Ich lass mir zum Schwelgen noch ein bisschen von Karina übers Polarlichtjagen erzählen, während Tromsö zum fünften Mal an diesem Tag im Schneegestöber verschwindet. Ich will hier oben unbedingt Polarlichter sehen. Und fotografieren! Das ist zumindest die Vision, die ich von diesem Kurztrip habe. Karina bietet solche Touren an, wir machen so eine heute leider nicht mit. Bis zu 6 Stunden dauern solche Safaris, weil man bis zu 150 Kilometer ins Land fährt, die günstigsten Anbieter verlangen 100 Euro dafür. Inlands ist es lichtärmer, hat weniger Wolkenbewegung als die Küste und bei 6 Stunden gibt es natürlich auch mehr Wahrscheinlichkeit, überhaupt etwas zu sehen.

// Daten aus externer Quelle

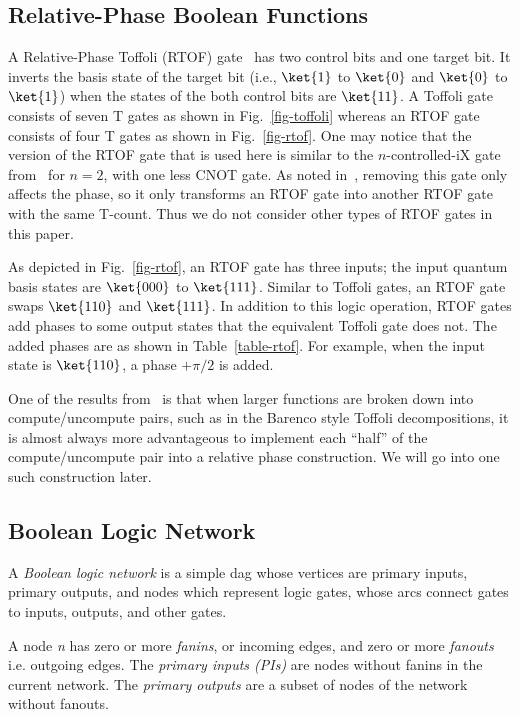 \subsection{Relative-Phase Boolean Functions}

A Relative-Phase Toffoli (RTOF) gate~\cite{bib-rtof-maslov} has two
control bits and one target bit. It inverts the basis state of the
target bit (i.e., $\ket{1}$ to $\ket{0}$ and $\ket{0}$ to $\ket{1}$)
when the states of the both control bits are $\ket{11}$. A Toffoli
gate consists of seven T gates as shown in Fig.~\ref{fig-toffoli}
whereas an RTOF gate consists of four T gates as shown in
Fig.~\ref{fig-rtof}. One may notice that the version of the RTOF gate
that is used here is similar to the $n$-controlled-iX gate
from~\cite{bib-selinger-rtof} for $n=2$, with one less CNOT gate. As
noted in~\cite{bib-rtof-maslov}, removing this gate only affects the
phase, so it only transforms an RTOF gate into another RTOF gate with
the same T-count. Thus we do not consider other types of RTOF gates in 
this paper. 

As depicted in Fig.~\ref{fig-rtof}, an RTOF gate has three inputs; the input quantum basis states are $\ket{000}$ to $\ket{111}$. Similar to Toffoli gates, an RTOF gate swaps  $\ket{110}$ and $\ket{111}$. In addition to this logic operation, RTOF gates add phases to some output states that the equivalent Toffoli gate does not. The added phases are as shown in Table~\ref{table-rtof}. For example, when the input state is $\ket{110}$, a phase $+\pi/2$ is added.

One of the results from~\cite{bib-rtof-maslov} is that when larger functions are broken down into compute/uncompute pairs, such as in the Barenco style Toffoli decompositions, it is almost always more advantageous to implement each ``half'' of the compute/uncompute pair into a relative phase construction. We will go into one such construction later.
\vspace{-0.25cm}
\subsection{Boolean Logic Network}

A {\it Boolean logic network} is a simple dag whose vertices are primary inputs, primary outputs, and nodes which represent logic gates, whose arcs connect gates to inputs, outputs, and other gates.

A node {\it n} has zero or more {\it fanins}, or incoming edges, and zero or more {\it fanouts} i.e. outgoing edges. The {\it primary inputs (PIs)} are nodes without fanins in the current network. The {\it primary outputs} are a subset of nodes of the network without fanouts. 

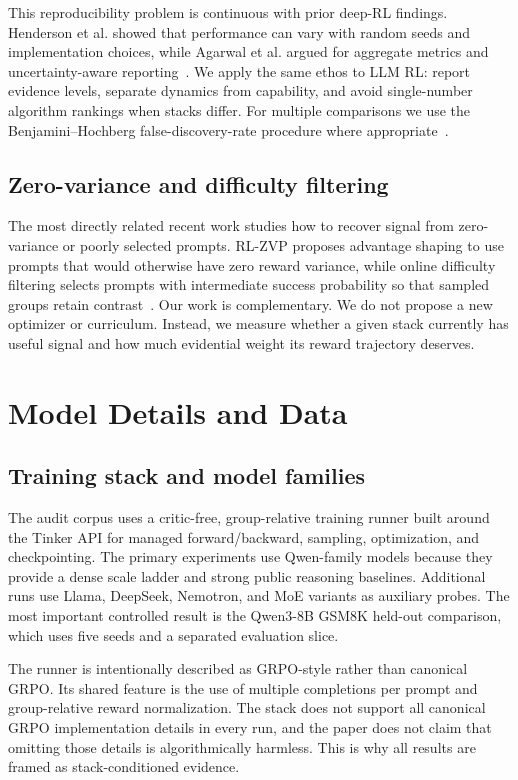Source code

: \documentclass[runningheads,a4paper]{llncs}
\begin{document}
This reproducibility problem is continuous with prior deep-RL findings.
Henderson et al. showed that performance can vary with random seeds and
implementation choices, while Agarwal et al. argued for aggregate metrics and
uncertainty-aware reporting~\cite{henderson2018deep,agarwal2021deep}. We apply
the same ethos to LLM RL: report evidence levels, separate dynamics from
capability, and avoid single-number algorithm rankings when stacks differ.
For multiple comparisons we use the Benjamini--Hochberg false-discovery-rate
procedure where appropriate~\cite{benjamini1995controlling}.

\subsection{Zero-variance and difficulty filtering}

The most directly related recent work studies how to recover signal from
zero-variance or poorly selected prompts. RL-ZVP proposes advantage shaping to
use prompts that would otherwise have zero reward variance, while online
difficulty filtering selects prompts with intermediate success probability so
that sampled groups retain contrast~\cite{rlzvp2025,bae2025online}. Our work is
complementary. We do not propose a new optimizer or curriculum. Instead, we
measure whether a given stack currently has useful signal and how much
evidential weight its reward trajectory deserves.

\section{Model Details and Data}
\label{sec:model_data}

\subsection{Training stack and model families}

The audit corpus uses a critic-free, group-relative training runner built
around the Tinker API for managed forward/backward, sampling, optimization, and
checkpointing. The primary experiments use Qwen-family models because they
provide a dense scale ladder and strong public reasoning baselines. Additional
runs use Llama, DeepSeek, Nemotron, and MoE variants as auxiliary probes. The
most important controlled result is the Qwen3-8B GSM8K held-out comparison,
which uses five seeds and a separated evaluation slice.

The runner is intentionally described as GRPO-style rather than canonical GRPO.
Its shared feature is the use of multiple completions per prompt and
group-relative reward normalization. The stack does not support all canonical
GRPO implementation details in every run, and the paper does not claim that
omitting those details is algorithmically harmless. This is why all results are
framed as stack-conditioned evidence.
\end{document}
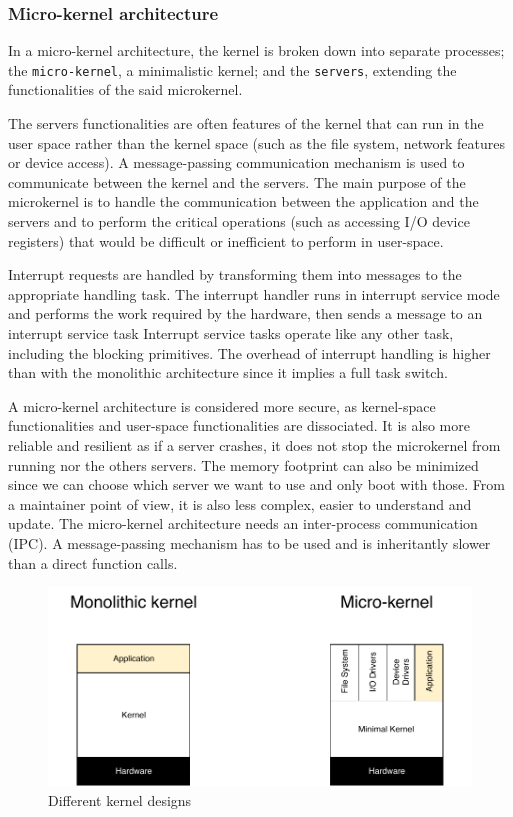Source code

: \subsubsection{Micro-kernel architecture}
In a micro-kernel architecture, the kernel is broken down into separate processes;
     the \texttt{micro-kernel}, a minimalistic kernel;
     and the \texttt{servers}, extending the functionalities of the said microkernel.

The servers functionalities are often features of the kernel that can run in the user space
    rather than the kernel space (such as the file system, network features or device access).
A message-passing communication mechanism is used to communicate between the kernel and the servers.
The main purpose of the microkernel is to handle the communication between the application and the servers
    and to perform the critical operations (such as accessing I/O device registers) that would be difficult or inefficient to perform in user-space.

Interrupt requests are handled by transforming them into messages to the appropriate handling task.
The interrupt handler runs in interrupt service mode and performs the work required by the hardware, then sends a message to an interrupt service task
Interrupt service tasks operate like any other task, including the blocking primitives.
The overhead of interrupt handling is higher than with the monolithic architecture since it implies a full task switch.

A micro-kernel architecture is considered more secure, as kernel-space functionalities and user-space functionalities are dissociated.
It is also more reliable and resilient as if a server crashes, it does not stop the microkernel from running nor the others servers.
The memory footprint can also be minimized since we can choose which server we want to use and only boot with those.
From a maintainer point of view, it is also less complex, easier to understand and update.
The micro-kernel architecture needs an inter-process communication (IPC).
A message-passing mechanism has to be used and is inheritantly slower than a direct function calls.
\\

\begin{figure}[!h]
    \centering
    \includegraphics[scale=0.7]{assets/kernel_types.pdf}
    \caption{\label{fig:kernel-types}Different kernel designs}
\end{figure}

Die Lichter werden klassifiziert nach ihrer Form als Schleier, Krone, Vorhang und Band. Wenn man Fotos davon sieht, weiß man es sofort zuzuordnen.

Norwegen Tromsö Karina

Karina zeigt mir noch ein paar Webseiten, die sich mit Vorhersagen für Polarlichter beschäftigen. „Hauen aber selten hin.“ Aha. Jedenfalls gab es am Tag vor Brian Mays und meiner Ankunft tolle Nordlichter – „vier Kronen!“. Mir bleibt nur der Blick in den schneestöbernden Himmel, sehe weder Hotel noch Eismeerkathedrale mehr durch die weiße Luft.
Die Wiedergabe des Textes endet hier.